Associate Professor, Jackson School of International Studies
University of Washington
Mary Callahan is Associate Professor at the University of Washington's Jackson School of International Studies. Dr. Callahan's ongoing research interest include: political reform in post-junta, constitutional Myanmar; Rohingyas, Rakhines, “Taingyinthar," and historical analysis of the causes of “communal” violence in western Myanmar; and comparative analysis of civil-military relations in transitional politics in Thailand, Indonesia, Pakistan and Myanmar. She is author of “Making Enemies: War-Making and State-Building in Burma,” an analysis of the origins of the unusually durable, isolationist and leftist military regime that has ruled Burma since 1962, was awarded the 2006 Henry J. Benda Prize for best first book on Southeast Asia, by the Association for Asian Studies.

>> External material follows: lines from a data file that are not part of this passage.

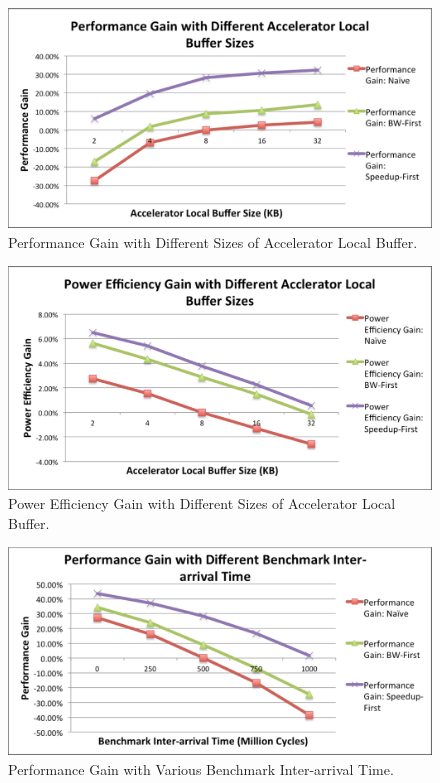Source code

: \begin{figure}
    \centering
    \includegraphics[width=4.5in]{Acc-Buffer-Performance}
    \caption{Performance Gain with Different Sizes of Accelerator Local Buffer.}
    \label{fig_acc_buffer_perf}
\end{figure}

\begin{figure}
    \centering
    \includegraphics[width=4.5in]{Acc-Buffer-Power}
    \caption{Power Efficiency Gain with Different Sizes of Accelerator Local Buffer.}
    \label{fig_acc_buffer_power}
\end{figure}

\begin{figure}
    \centering
    \includegraphics[width=4.5in]{Benchmark-Switching-Time}
    \caption{Performance Gain with Various Benchmark Inter-arrival Time.}
    \label{fig_benchmark-switching}
\end{figure}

At The Carter Center she delivered a briefing on the political context of the November 2010 elections in Burma. She also provided guidance and advice for delegations entering Burma for 2012 by-election. Dr. Callahan prepared a report for US Agency for International Development (USAID) Administrator and other staff, as the agency reconfigured its assistance to Myanmar, in light of political changes after 2010. She received her Ph.D. in Government at Cornell University, MSc. from the London School of Economics and Political Science, and B.A. from Pennsylvania State University. Dr. Callahan also teaches, lectures widely, and serves as a consultant to the United Nations on political conditions in Burma. She previously taught at the Center for Civil-Military Relations, Naval Postgraduate School, Monterey, and at Cornell. She is fluent in Burmese.